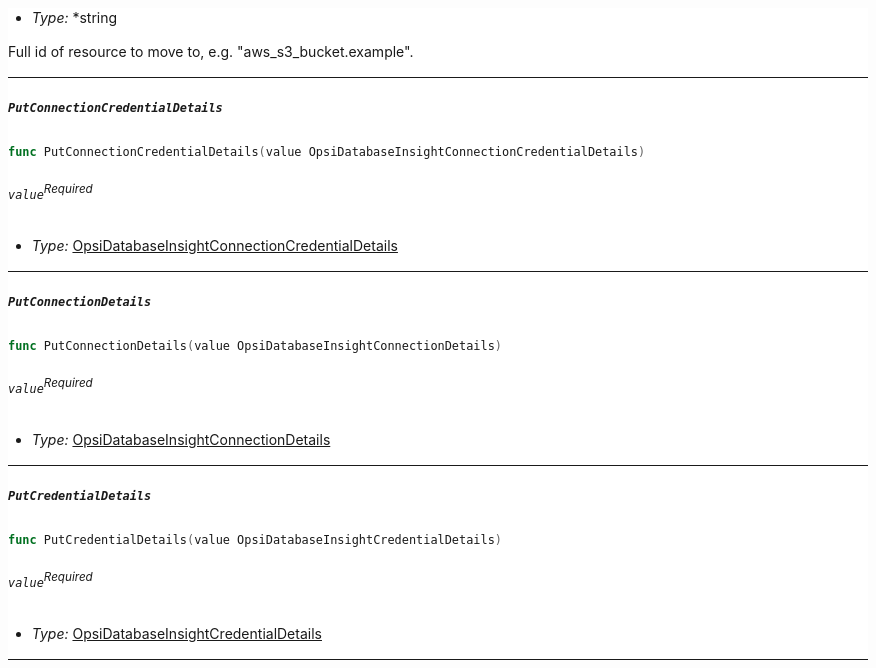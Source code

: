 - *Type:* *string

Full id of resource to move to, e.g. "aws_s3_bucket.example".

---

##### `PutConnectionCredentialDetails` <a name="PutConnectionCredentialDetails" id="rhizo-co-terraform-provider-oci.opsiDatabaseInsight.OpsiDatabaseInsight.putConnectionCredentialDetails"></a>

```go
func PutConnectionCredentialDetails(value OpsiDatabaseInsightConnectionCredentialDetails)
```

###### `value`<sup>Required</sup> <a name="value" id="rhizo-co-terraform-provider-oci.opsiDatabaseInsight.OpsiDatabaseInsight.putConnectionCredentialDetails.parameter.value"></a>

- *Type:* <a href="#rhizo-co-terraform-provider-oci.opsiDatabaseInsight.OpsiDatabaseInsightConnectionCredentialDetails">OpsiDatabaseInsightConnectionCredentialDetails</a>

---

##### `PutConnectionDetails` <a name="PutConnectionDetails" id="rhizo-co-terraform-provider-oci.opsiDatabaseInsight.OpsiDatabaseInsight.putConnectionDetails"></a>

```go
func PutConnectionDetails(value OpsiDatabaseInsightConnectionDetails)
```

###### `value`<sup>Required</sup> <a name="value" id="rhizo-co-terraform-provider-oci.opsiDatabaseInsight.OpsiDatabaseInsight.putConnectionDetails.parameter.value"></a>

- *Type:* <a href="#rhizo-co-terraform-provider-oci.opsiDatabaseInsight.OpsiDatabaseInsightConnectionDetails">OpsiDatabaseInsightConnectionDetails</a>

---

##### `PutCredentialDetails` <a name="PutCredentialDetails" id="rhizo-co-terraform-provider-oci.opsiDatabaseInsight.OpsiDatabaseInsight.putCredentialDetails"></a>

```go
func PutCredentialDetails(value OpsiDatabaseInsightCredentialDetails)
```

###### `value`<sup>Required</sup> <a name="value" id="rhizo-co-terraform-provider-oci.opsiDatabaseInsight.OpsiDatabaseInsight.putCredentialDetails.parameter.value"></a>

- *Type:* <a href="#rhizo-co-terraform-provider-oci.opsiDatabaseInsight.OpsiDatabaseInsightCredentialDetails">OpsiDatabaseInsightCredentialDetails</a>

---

====

**Exercise description**
Take every line from the records above that has the word "parameter" and copy it.

**Response**
###### `value`<sup>Required</sup> <a name="value" id="rhizo-co-terraform-provider-oci.opsiDatabaseInsight.OpsiDatabaseInsight.putConnectionCredentialDetails.parameter.value"></a>
###### `value`<sup>Required</sup> <a name="value" id="rhizo-co-terraform-provider-oci.opsiDatabaseInsight.OpsiDatabaseInsight.putConnectionDetails.parameter.value"></a>
###### `value`<sup>Required</sup> <a name="value" id="rhizo-co-terraform-provider-oci.opsiDatabaseInsight.OpsiDatabaseInsight.putCredentialDetails.parameter.value"></a>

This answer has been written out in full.